Problem to work on
Give a single number in reply. It is the count of lines below that contain the string "typename".

****

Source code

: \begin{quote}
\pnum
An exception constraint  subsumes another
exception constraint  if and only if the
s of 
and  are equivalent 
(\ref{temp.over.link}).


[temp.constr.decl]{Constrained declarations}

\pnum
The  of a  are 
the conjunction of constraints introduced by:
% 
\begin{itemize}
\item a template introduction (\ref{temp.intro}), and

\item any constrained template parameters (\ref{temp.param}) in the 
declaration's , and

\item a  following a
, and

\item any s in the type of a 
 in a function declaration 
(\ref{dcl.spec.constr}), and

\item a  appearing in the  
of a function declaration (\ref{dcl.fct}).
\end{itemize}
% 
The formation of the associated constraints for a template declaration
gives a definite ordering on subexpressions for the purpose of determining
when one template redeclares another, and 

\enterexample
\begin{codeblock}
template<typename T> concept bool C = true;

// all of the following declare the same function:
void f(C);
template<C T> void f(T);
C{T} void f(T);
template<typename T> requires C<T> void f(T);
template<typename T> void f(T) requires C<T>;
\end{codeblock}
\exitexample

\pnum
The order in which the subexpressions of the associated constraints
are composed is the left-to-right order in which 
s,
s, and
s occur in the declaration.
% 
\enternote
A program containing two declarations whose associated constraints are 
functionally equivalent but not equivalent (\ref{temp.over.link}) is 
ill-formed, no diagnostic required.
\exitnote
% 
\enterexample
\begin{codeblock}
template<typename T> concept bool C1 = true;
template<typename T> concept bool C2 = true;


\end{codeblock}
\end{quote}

****

Response
5